Who killed him? Rogo's supporters and sympathisers in Mombasa claim it must have been a police hit - an explanation that probably accounted for much of the anger demonstrated by youths in the riots that followed. Tired of waiting for justice to take its course, and mindful of Rogo's Houdini-like ability to escape, the thinking goes that security officers arranged the killing. There has even been talk of US involvement in the killing.  Whatever it is, people are inclined to believe that security officers were involved. How else could they have done it in the middle of the day on a busy highway without anyone seeing a thing? No witnesses have come forward, it should be added. At the scene, Rogo's wife refused medical attention from police officers saying that it was the police who'd killed her husband and so she didn't want help from them.

Al-Shabaab is, of course, very clever. It quickly jumped on to this bandwagon, releasing a statement decrying the Kenyan "infidels" for their policy of extra-judicial killings against "Muslim" activists.
Police, naturally, denied this account. They claim that Rogo fell foul of political infighting in Al-Shabaab and that his murder was a deliberate ploy to incite tensions in Mombasa. If so, it worked.
Whoever killed Rogo - and let's face it, we won't know for quite some time, if ever - it's hard to ignore the central role played by Al-Shabaab and the feeling that the Kenyan government has brought this on itself. Kenyan officials knew what they were getting into when they invaded Somalia. If they didn't, it's because they hadn't read their history. Somalia has a way of hitting back at countries that get themselves too involved; just think of the Americans and the humiliation of Black Hawk Down (the Battle of Mogadishu in 1993 between US forces and Somali militia fighters), or the ridiculous Ethiopian invasion which unseated the relatively moderate Islamist Courts Union, only to pave the way for Al-Shabaab to take charge.

For Kenya, the grand Somali adventure has brought domestic unrest and a fraught relationship with the large minority of ethnic Somalis that consider themselves Kenyan. It threatens to boil over into something even more perilous if the militant talk being exchanged by Muslims and Christians in Mombasa doesn't dissipate quickly.
Foremost on Kenyan policitians' mind, however, will be the election scheduled for 2013, which is currently the driving force behind most government policy. If any of the main candidates can find a way to exploit these tensions to improve their chances at the polls, expect the violence and unrest to continue - just as tensions were encouraged and allowed to explode into brutal violence in the aftermath of the last elections in 2008. You see, Kenya's favourite politics is the politics of fear.

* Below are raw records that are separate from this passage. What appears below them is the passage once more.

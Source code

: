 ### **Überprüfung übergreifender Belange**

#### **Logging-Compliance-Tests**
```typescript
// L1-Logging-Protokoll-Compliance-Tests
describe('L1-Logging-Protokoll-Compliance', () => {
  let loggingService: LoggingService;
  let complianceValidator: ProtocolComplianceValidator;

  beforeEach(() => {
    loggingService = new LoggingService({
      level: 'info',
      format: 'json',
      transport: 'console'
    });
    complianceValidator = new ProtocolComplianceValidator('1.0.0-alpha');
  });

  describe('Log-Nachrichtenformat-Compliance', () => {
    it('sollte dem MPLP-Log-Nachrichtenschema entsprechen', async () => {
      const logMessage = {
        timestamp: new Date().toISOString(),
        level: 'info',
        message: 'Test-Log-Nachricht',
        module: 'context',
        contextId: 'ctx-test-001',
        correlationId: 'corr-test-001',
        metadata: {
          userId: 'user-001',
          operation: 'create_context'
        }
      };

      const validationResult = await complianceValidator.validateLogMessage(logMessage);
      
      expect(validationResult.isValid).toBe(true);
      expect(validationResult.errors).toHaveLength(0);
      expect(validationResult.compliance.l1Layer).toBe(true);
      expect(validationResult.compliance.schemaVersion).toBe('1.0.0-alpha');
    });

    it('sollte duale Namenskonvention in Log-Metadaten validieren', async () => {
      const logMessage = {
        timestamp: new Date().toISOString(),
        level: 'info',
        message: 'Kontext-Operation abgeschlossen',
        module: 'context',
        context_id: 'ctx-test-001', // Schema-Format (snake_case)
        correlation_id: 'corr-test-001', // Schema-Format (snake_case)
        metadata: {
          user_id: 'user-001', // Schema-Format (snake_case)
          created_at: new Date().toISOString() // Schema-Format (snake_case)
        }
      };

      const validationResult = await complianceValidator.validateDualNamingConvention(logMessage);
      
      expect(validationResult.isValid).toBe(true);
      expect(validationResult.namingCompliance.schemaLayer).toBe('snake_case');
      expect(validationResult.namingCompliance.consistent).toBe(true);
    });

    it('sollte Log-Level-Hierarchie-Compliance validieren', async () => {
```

Of course, there's another way to win elections. Most Kenyans are peaceful souls that want calm and order. This is a golden opportunity for a Kenyan leader to forge a reputation as a peacemaker and unifier, an image that will play well with voters across the country, transcend the ethnic and tribal boundaries in Kenya, and do the country a world of good in the process. The optimist in me can only hope that one of the main candidates can see the sense of this through their own lust for power. The cynic in me thinks otherwise.  Please prove the cynic in me wrong.